- **INSTRUCTIONS TO FOLLOW**
Every line from the one with "en refrigerador** (más" to the one with "- Sumerge en", including those two, is to be copied exactly; all other lines of the entries below are left out.
====
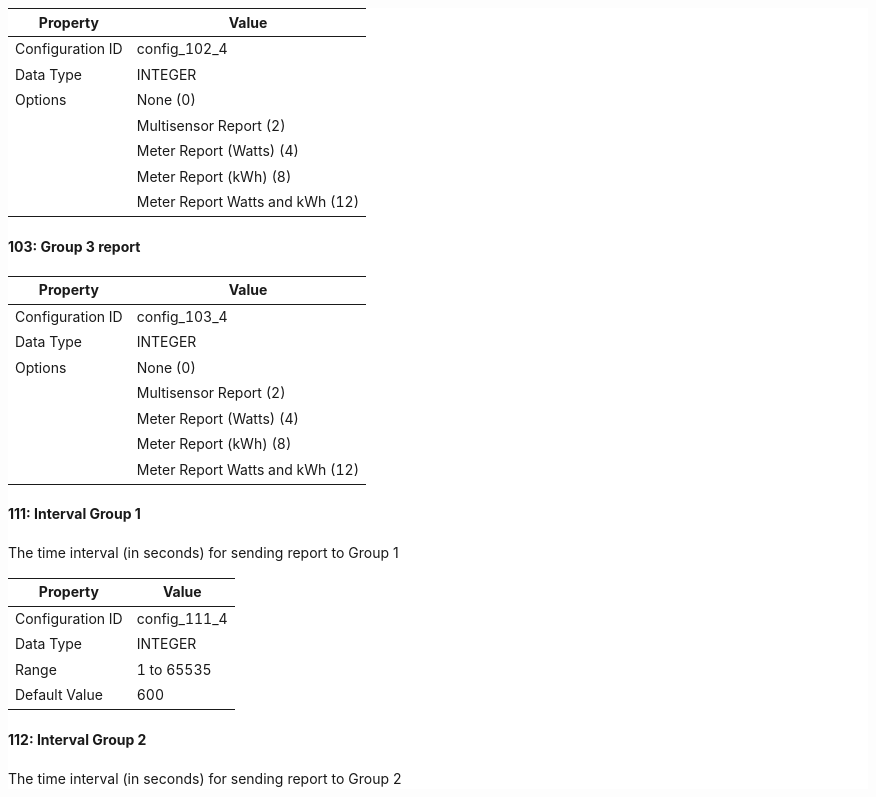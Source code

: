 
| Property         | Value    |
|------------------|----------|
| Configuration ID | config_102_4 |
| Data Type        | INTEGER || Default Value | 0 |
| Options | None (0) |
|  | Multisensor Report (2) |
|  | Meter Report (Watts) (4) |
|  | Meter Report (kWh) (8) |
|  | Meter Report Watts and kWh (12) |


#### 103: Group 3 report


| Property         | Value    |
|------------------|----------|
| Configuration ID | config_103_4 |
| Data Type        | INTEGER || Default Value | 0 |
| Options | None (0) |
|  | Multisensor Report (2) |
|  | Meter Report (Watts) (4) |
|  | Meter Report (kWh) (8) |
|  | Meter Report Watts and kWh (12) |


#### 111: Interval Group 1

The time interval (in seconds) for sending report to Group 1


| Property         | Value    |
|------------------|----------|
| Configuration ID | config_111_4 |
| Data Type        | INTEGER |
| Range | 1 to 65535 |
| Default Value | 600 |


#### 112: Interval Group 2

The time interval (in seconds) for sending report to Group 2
====
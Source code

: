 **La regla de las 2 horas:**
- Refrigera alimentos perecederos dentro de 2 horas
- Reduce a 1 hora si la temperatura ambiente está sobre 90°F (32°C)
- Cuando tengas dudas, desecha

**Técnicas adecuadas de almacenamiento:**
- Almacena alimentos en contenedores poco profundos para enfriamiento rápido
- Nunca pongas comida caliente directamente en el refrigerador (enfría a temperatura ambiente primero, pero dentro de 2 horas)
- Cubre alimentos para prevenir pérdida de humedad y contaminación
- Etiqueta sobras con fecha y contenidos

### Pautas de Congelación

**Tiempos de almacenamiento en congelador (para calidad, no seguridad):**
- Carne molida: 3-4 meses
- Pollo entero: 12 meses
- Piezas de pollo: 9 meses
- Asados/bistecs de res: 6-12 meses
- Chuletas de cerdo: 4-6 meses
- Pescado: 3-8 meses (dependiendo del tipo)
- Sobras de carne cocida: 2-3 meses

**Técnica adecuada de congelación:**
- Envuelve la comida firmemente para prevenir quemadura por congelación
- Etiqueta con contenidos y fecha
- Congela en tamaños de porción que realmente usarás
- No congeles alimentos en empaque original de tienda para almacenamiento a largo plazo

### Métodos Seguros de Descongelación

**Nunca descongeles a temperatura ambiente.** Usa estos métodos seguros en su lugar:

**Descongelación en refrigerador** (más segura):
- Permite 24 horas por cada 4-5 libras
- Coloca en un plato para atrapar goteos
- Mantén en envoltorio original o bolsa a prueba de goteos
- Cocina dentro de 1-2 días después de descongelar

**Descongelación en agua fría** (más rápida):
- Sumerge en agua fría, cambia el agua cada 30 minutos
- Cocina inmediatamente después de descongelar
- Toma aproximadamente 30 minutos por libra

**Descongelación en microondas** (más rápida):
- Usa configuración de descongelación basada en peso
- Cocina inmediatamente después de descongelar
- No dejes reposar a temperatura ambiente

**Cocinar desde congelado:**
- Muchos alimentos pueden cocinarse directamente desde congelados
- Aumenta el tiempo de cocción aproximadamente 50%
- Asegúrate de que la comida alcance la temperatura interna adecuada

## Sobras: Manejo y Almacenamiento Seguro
====
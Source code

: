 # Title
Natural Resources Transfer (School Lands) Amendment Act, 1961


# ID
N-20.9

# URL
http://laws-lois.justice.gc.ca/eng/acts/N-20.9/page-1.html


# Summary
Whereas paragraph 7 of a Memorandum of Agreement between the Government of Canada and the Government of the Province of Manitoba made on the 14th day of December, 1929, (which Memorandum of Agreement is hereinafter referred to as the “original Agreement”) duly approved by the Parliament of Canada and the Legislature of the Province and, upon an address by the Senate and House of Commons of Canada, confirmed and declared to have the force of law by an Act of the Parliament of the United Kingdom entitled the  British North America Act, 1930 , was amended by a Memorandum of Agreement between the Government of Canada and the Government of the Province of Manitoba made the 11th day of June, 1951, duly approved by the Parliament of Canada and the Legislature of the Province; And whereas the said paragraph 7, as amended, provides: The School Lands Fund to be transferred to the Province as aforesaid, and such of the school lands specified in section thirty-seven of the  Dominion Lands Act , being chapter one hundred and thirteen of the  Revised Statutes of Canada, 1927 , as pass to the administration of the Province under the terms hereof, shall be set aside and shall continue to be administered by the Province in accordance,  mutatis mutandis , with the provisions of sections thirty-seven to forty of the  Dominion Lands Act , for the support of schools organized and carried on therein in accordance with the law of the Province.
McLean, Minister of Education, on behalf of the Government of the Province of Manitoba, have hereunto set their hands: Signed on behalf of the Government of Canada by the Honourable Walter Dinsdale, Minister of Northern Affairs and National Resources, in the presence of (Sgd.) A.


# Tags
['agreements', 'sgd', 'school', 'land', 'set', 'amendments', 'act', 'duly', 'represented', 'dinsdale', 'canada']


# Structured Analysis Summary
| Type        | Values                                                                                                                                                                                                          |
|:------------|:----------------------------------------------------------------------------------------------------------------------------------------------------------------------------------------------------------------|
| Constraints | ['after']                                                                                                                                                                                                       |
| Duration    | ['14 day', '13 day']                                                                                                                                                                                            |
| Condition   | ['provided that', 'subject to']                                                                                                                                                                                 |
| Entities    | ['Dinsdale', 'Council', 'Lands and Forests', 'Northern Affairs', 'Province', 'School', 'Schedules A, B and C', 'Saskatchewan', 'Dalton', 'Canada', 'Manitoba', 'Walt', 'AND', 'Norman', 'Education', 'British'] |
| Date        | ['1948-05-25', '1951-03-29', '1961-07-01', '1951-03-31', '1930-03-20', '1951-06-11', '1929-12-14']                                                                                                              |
====
- **REPLY**
**Descongelación en refrigerador** (más segura):
- Permite 24 horas por cada 4-5 libras
- Coloca en un plato para atrapar goteos
- Mantén en envoltorio original o bolsa a prueba de goteos
- Cocina dentro de 1-2 días después de descongelar

**Descongelación en agua fría** (más rápida):
- Sumerge en agua fría, cambia el agua cada 30 minutos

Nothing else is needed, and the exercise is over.